▶ [REQUIRED WORK]: Set down, character for character, everything in the records below from the line holding "prior to migration**" down to the line holding "for c in collection do worklist", and no other line.

▶ [LISTED ENTRIES]:
□ □ □ □ □

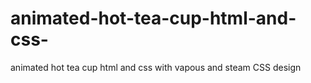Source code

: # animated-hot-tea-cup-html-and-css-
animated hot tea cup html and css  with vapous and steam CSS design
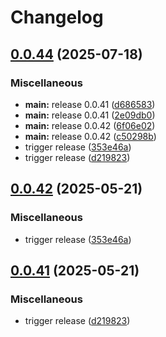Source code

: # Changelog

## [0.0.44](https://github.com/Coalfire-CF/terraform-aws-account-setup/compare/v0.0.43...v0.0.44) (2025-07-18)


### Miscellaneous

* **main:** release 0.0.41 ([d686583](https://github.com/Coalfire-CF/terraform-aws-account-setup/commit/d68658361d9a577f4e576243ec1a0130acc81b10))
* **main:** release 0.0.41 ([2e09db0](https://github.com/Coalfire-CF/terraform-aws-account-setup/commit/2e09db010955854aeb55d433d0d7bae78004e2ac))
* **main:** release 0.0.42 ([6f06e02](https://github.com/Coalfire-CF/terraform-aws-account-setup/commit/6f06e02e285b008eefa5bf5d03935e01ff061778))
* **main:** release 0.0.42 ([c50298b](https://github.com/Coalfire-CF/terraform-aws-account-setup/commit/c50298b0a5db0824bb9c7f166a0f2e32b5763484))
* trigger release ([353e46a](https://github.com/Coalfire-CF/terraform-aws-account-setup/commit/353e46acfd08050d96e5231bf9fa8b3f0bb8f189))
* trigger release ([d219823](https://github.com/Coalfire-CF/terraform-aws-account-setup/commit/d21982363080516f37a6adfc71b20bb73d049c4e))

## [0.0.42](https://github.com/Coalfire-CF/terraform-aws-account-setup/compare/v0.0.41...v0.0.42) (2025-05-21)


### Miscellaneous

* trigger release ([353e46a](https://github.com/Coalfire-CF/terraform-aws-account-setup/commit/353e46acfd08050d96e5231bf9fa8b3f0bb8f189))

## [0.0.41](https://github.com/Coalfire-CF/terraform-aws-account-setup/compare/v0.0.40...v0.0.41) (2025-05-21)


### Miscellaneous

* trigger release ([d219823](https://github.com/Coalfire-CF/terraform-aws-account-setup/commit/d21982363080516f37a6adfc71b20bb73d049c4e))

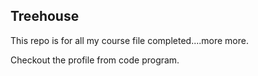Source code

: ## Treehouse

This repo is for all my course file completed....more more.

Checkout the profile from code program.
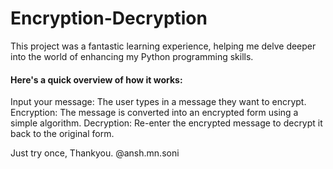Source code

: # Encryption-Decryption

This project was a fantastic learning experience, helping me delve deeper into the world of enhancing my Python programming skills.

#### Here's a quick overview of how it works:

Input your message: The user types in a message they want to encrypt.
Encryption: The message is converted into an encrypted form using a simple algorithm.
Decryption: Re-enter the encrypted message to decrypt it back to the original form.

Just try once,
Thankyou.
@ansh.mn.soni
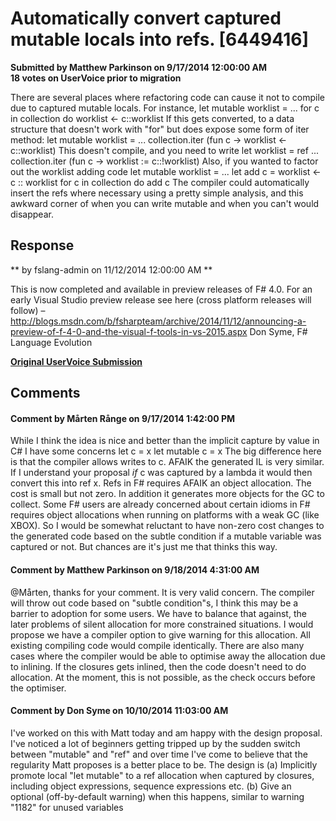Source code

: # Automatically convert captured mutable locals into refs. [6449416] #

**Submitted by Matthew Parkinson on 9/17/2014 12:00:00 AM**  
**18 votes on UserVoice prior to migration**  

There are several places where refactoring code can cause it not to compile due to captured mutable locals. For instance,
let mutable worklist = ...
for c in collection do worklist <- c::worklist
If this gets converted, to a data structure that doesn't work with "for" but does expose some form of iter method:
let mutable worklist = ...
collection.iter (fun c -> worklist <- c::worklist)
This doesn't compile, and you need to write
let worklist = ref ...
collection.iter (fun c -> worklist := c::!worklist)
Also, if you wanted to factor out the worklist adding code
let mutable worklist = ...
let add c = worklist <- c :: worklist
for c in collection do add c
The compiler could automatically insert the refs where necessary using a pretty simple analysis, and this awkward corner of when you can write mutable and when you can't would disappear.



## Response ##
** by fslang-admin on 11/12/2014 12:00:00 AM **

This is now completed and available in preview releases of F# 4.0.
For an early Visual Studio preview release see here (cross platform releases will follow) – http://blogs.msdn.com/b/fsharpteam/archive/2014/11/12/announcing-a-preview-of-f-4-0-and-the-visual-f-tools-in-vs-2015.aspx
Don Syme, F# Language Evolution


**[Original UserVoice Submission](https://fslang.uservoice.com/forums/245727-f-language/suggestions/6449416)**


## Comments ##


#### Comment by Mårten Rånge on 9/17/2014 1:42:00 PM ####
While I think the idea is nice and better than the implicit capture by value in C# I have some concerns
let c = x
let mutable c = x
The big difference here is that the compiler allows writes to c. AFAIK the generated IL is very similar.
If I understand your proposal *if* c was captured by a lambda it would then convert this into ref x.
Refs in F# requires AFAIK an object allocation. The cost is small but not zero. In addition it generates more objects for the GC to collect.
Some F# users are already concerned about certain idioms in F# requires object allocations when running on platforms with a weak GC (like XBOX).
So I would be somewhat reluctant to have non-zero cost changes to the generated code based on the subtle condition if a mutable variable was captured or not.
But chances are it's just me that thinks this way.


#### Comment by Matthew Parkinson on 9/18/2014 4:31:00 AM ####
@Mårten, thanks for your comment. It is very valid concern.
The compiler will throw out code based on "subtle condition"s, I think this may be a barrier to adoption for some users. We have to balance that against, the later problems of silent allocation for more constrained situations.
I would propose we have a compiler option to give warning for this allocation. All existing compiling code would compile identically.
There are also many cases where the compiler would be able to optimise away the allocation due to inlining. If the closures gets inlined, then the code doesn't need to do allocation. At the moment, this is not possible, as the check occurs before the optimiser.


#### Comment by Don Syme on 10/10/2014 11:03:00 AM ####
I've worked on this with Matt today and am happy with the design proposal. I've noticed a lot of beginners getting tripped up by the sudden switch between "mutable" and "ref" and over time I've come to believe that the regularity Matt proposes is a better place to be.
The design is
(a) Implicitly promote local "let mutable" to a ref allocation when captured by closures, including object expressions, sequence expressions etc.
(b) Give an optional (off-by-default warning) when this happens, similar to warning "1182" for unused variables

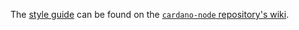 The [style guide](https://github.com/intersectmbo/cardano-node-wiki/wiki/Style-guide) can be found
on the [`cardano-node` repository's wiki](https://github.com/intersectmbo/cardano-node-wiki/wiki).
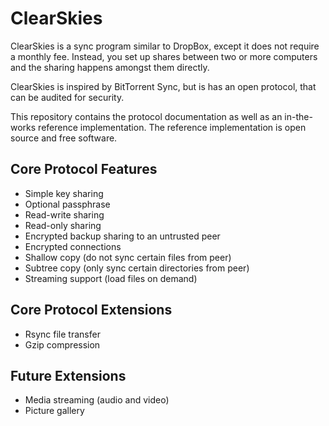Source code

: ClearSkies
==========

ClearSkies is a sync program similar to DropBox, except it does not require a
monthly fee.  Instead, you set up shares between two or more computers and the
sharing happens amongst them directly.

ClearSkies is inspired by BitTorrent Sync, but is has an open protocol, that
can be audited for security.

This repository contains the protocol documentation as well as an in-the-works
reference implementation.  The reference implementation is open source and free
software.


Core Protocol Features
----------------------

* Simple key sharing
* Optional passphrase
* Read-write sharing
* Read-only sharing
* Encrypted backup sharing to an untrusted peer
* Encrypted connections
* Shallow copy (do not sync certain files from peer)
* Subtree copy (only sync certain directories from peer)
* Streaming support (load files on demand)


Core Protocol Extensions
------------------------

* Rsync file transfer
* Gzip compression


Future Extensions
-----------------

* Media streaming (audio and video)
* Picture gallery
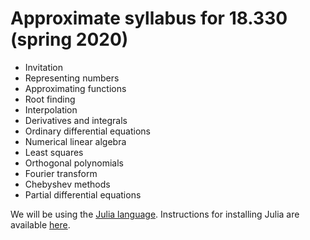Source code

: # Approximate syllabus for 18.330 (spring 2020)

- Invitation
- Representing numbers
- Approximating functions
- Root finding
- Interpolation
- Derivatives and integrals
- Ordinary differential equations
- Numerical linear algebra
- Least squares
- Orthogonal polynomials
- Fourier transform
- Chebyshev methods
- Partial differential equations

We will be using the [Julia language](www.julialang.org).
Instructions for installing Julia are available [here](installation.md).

□ □ □ □ □

▶ [EXERCISE SOLUTION]:
**18 votes on UserVoice prior to migration**  

There are several places where refactoring code can cause it not to compile due to captured mutable locals. For instance,
let mutable worklist = ...
for c in collection do worklist <- c::worklist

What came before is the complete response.